> [DIRECTIONS]:
Search the entries for the word "true" and pull out each line that has it.

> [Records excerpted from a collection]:

[Start of Attachment]

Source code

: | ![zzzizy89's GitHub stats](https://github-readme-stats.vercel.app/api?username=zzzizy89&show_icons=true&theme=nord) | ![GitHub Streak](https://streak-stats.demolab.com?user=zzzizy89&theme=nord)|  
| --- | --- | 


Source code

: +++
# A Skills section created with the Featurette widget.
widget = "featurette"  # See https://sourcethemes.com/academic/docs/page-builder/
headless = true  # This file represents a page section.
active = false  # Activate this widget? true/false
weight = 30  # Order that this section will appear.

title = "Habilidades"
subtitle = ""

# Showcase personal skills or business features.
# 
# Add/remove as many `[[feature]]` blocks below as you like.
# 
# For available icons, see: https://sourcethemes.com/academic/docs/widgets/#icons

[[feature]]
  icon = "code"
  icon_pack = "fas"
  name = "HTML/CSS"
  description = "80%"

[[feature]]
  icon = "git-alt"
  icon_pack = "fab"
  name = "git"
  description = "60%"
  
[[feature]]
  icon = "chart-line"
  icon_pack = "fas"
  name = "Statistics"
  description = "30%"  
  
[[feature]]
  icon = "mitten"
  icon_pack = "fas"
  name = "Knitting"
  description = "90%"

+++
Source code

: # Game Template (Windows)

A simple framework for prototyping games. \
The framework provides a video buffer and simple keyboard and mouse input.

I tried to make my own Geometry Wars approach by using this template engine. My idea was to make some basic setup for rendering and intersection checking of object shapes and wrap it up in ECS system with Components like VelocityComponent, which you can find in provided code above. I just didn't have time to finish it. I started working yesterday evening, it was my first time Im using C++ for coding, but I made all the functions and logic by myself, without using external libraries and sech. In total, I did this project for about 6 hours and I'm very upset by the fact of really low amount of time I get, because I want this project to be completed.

[End of Attachment]

> [YOUR SOLUTION]:
: | ![zzzizy89's GitHub stats](https://github-readme-stats.vercel.app/api?username=zzzizy89&show_icons=true&theme=nord) | ![GitHub Streak](https://streak-stats.demolab.com?user=zzzizy89&theme=nord)|  
headless = true  # This file represents a page section.
active = false  # Activate this widget? true/false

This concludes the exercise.